**TO DO**:
Take the data below and copy exactly the lines starting at the one with "for the public" and finishing at the one with "default route table |", both included.

Stored dataset items
::::

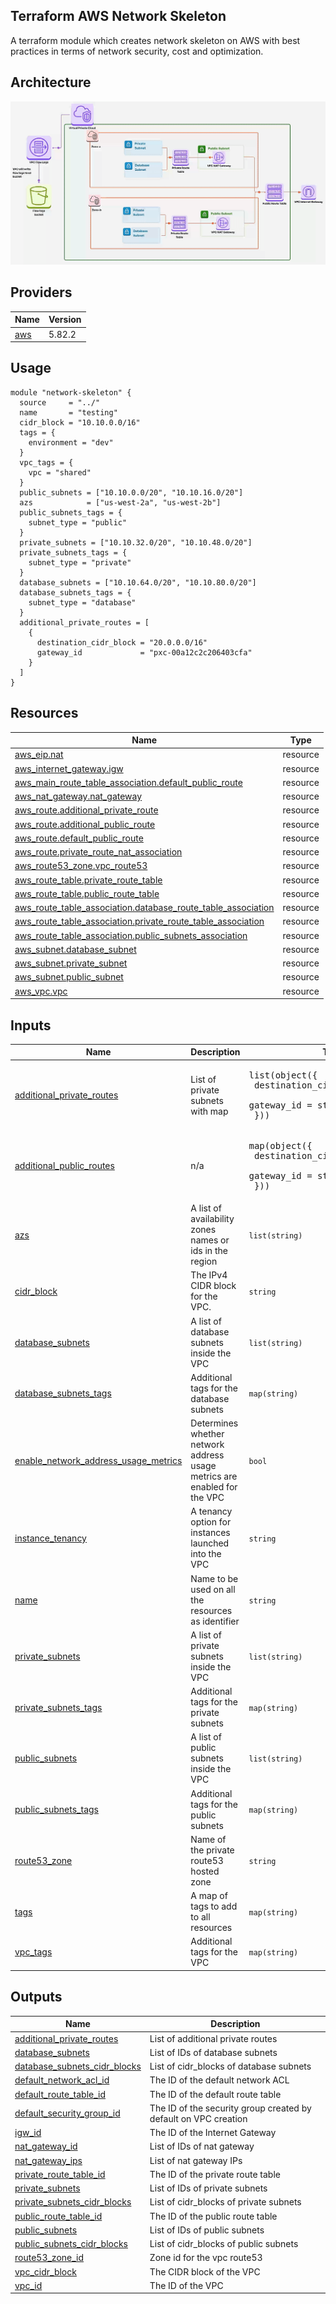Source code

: ## Terraform AWS Network Skeleton

A terraform module which creates network skeleton on AWS with best practices in terms of network security, cost and optimization.

## Architecture

![](https://raw.githubusercontent.com/OT-CLOUD-KIT/terraform-aws-network-skeleton/refs/heads/main/assets/network-skeleton.gif)

## Providers

| Name | Version |
|------|---------|
| <a name="provider_aws"></a> [aws](#provider\_aws) | 5.82.2 |

## Usage

```hcl
module "network-skeleton" {
  source     = "../"
  name       = "testing"
  cidr_block = "10.10.0.0/16"
  tags = {
    environment = "dev"
  }
  vpc_tags = {
    vpc = "shared"
  }
  public_subnets = ["10.10.0.0/20", "10.10.16.0/20"]
  azs            = ["us-west-2a", "us-west-2b"]
  public_subnets_tags = {
    subnet_type = "public"
  }
  private_subnets = ["10.10.32.0/20", "10.10.48.0/20"]
  private_subnets_tags = {
    subnet_type = "private"
  }
  database_subnets = ["10.10.64.0/20", "10.10.80.0/20"]
  database_subnets_tags = {
    subnet_type = "database"
  }
  additional_private_routes = [
    {
      destination_cidr_block = "20.0.0.0/16"
      gateway_id             = "pxc-00a12c2c206403cfa"
    }
  ]
}
```

## Resources

| Name | Type |
|------|------|
| [aws_eip.nat](https://registry.terraform.io/providers/hashicorp/aws/latest/docs/resources/eip) | resource |
| [aws_internet_gateway.igw](https://registry.terraform.io/providers/hashicorp/aws/latest/docs/resources/internet_gateway) | resource |
| [aws_main_route_table_association.default_public_route](https://registry.terraform.io/providers/hashicorp/aws/latest/docs/resources/main_route_table_association) | resource |
| [aws_nat_gateway.nat_gateway](https://registry.terraform.io/providers/hashicorp/aws/latest/docs/resources/nat_gateway) | resource |
| [aws_route.additional_private_route](https://registry.terraform.io/providers/hashicorp/aws/latest/docs/resources/route) | resource |
| [aws_route.additional_public_route](https://registry.terraform.io/providers/hashicorp/aws/latest/docs/resources/route) | resource |
| [aws_route.default_public_route](https://registry.terraform.io/providers/hashicorp/aws/latest/docs/resources/route) | resource |
| [aws_route.private_route_nat_association](https://registry.terraform.io/providers/hashicorp/aws/latest/docs/resources/route) | resource |
| [aws_route53_zone.vpc_route53](https://registry.terraform.io/providers/hashicorp/aws/latest/docs/resources/route53_zone) | resource |
| [aws_route_table.private_route_table](https://registry.terraform.io/providers/hashicorp/aws/latest/docs/resources/route_table) | resource |
| [aws_route_table.public_route_table](https://registry.terraform.io/providers/hashicorp/aws/latest/docs/resources/route_table) | resource |
| [aws_route_table_association.database_route_table_association](https://registry.terraform.io/providers/hashicorp/aws/latest/docs/resources/route_table_association) | resource |
| [aws_route_table_association.private_route_table_association](https://registry.terraform.io/providers/hashicorp/aws/latest/docs/resources/route_table_association) | resource |
| [aws_route_table_association.public_subnets_association](https://registry.terraform.io/providers/hashicorp/aws/latest/docs/resources/route_table_association) | resource |
| [aws_subnet.database_subnet](https://registry.terraform.io/providers/hashicorp/aws/latest/docs/resources/subnet) | resource |
| [aws_subnet.private_subnet](https://registry.terraform.io/providers/hashicorp/aws/latest/docs/resources/subnet) | resource |
| [aws_subnet.public_subnet](https://registry.terraform.io/providers/hashicorp/aws/latest/docs/resources/subnet) | resource |
| [aws_vpc.vpc](https://registry.terraform.io/providers/hashicorp/aws/latest/docs/resources/vpc) | resource |

## Inputs

| Name | Description | Type | Default | Required |
|------|-------------|------|---------|:--------:|
| <a name="input_additional_private_routes"></a> [additional\_private\_routes](#input\_additional\_private\_routes) | List of private subnets with map | <pre>list(object({<br/>    destination_cidr_block = string<br/>    gateway_id             = string<br/>  }))</pre> | `[]` | no |
| <a name="input_additional_public_routes"></a> [additional\_public\_routes](#input\_additional\_public\_routes) | n/a | <pre>map(object({<br/>    destination_cidr_block = string<br/>    gateway_id             = string<br/>  }))</pre> | `{}` | no |
| <a name="input_azs"></a> [azs](#input\_azs) | A list of availability zones names or ids in the region | `list(string)` | `[]` | no |
| <a name="input_cidr_block"></a> [cidr\_block](#input\_cidr\_block) | The IPv4 CIDR block for the VPC. | `string` | `"10.0.0.0/16"` | no |
| <a name="input_database_subnets"></a> [database\_subnets](#input\_database\_subnets) | A list of database subnets inside the VPC | `list(string)` | `[]` | no |
| <a name="input_database_subnets_tags"></a> [database\_subnets\_tags](#input\_database\_subnets\_tags) | Additional tags for the database subnets | `map(string)` | `{}` | no |
| <a name="input_enable_network_address_usage_metrics"></a> [enable\_network\_address\_usage\_metrics](#input\_enable\_network\_address\_usage\_metrics) | Determines whether network address usage metrics are enabled for the VPC | `bool` | `false` | no |
| <a name="input_instance_tenancy"></a> [instance\_tenancy](#input\_instance\_tenancy) | A tenancy option for instances launched into the VPC | `string` | `"default"` | no |
| <a name="input_name"></a> [name](#input\_name) | Name to be used on all the resources as identifier | `string` | n/a | yes |
| <a name="input_private_subnets"></a> [private\_subnets](#input\_private\_subnets) | A list of private subnets inside the VPC | `list(string)` | `[]` | no |
| <a name="input_private_subnets_tags"></a> [private\_subnets\_tags](#input\_private\_subnets\_tags) | Additional tags for the private subnets | `map(string)` | `{}` | no |
| <a name="input_public_subnets"></a> [public\_subnets](#input\_public\_subnets) | A list of public subnets inside the VPC | `list(string)` | `[]` | no |
| <a name="input_public_subnets_tags"></a> [public\_subnets\_tags](#input\_public\_subnets\_tags) | Additional tags for the public subnets | `map(string)` | `{}` | no |
| <a name="input_route53_zone"></a> [route53\_zone](#input\_route53\_zone) | Name of the private route53 hosted zone | `string` | `"non-prod.internal"` | no |
| <a name="input_tags"></a> [tags](#input\_tags) | A map of tags to add to all resources | `map(string)` | `{}` | no |
| <a name="input_vpc_tags"></a> [vpc\_tags](#input\_vpc\_tags) | Additional tags for the VPC | `map(string)` | `{}` | no |

## Outputs

| Name | Description |
|------|-------------|
| <a name="output_additional_private_routes"></a> [additional\_private\_routes](#output\_additional\_private\_routes) | List of additional private routes |
| <a name="output_database_subnets"></a> [database\_subnets](#output\_database\_subnets) | List of IDs of database subnets |
| <a name="output_database_subnets_cidr_blocks"></a> [database\_subnets\_cidr\_blocks](#output\_database\_subnets\_cidr\_blocks) | List of cidr\_blocks of database subnets |
| <a name="output_default_network_acl_id"></a> [default\_network\_acl\_id](#output\_default\_network\_acl\_id) | The ID of the default network ACL |
| <a name="output_default_route_table_id"></a> [default\_route\_table\_id](#output\_default\_route\_table\_id) | The ID of the default route table |
| <a name="output_default_security_group_id"></a> [default\_security\_group\_id](#output\_default\_security\_group\_id) | The ID of the security group created by default on VPC creation |
| <a name="output_igw_id"></a> [igw\_id](#output\_igw\_id) | The ID of the Internet Gateway |
| <a name="output_nat_gateway_id"></a> [nat\_gateway\_id](#output\_nat\_gateway\_id) | List of IDs of nat gateway |
| <a name="output_nat_gateway_ips"></a> [nat\_gateway\_ips](#output\_nat\_gateway\_ips) | List of nat gateway IPs |
| <a name="output_private_route_table_id"></a> [private\_route\_table\_id](#output\_private\_route\_table\_id) | The ID of the private route table |
| <a name="output_private_subnets"></a> [private\_subnets](#output\_private\_subnets) | List of IDs of private subnets |
| <a name="output_private_subnets_cidr_blocks"></a> [private\_subnets\_cidr\_blocks](#output\_private\_subnets\_cidr\_blocks) | List of cidr\_blocks of private subnets |
| <a name="output_public_route_table_id"></a> [public\_route\_table\_id](#output\_public\_route\_table\_id) | The ID of the public route table |
| <a name="output_public_subnets"></a> [public\_subnets](#output\_public\_subnets) | List of IDs of public subnets |
| <a name="output_public_subnets_cidr_blocks"></a> [public\_subnets\_cidr\_blocks](#output\_public\_subnets\_cidr\_blocks) | List of cidr\_blocks of public subnets |
| <a name="output_route53_zone_id"></a> [route53\_zone\_id](#output\_route53\_zone\_id) | Zone id for the vpc route53 |
| <a name="output_vpc_cidr_block"></a> [vpc\_cidr\_block](#output\_vpc\_cidr\_block) | The CIDR block of the VPC |
| <a name="output_vpc_id"></a> [vpc\_id](#output\_vpc\_id) | The ID of the VPC |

::::

**WRITTEN ANSWER**:
| <a name="input_public_subnets_tags"></a> [public\_subnets\_tags](#input\_public\_subnets\_tags) | Additional tags for the public subnets | `map(string)` | `{}` | no |
| <a name="input_route53_zone"></a> [route53\_zone](#input\_route53\_zone) | Name of the private route53 hosted zone | `string` | `"non-prod.internal"` | no |
| <a name="input_tags"></a> [tags](#input\_tags) | A map of tags to add to all resources | `map(string)` | `{}` | no |
| <a name="input_vpc_tags"></a> [vpc\_tags](#input\_vpc\_tags) | Additional tags for the VPC | `map(string)` | `{}` | no |

## Outputs

| Name | Description |
|------|-------------|
| <a name="output_additional_private_routes"></a> [additional\_private\_routes](#output\_additional\_private\_routes) | List of additional private routes |
| <a name="output_database_subnets"></a> [database\_subnets](#output\_database\_subnets) | List of IDs of database subnets |
| <a name="output_database_subnets_cidr_blocks"></a> [database\_subnets\_cidr\_blocks](#output\_database\_subnets\_cidr\_blocks) | List of cidr\_blocks of database subnets |
| <a name="output_default_network_acl_id"></a> [default\_network\_acl\_id](#output\_default\_network\_acl\_id) | The ID of the default network ACL |
| <a name="output_default_route_table_id"></a> [default\_route\_table\_id](#output\_default\_route\_table\_id) | The ID of the default route table |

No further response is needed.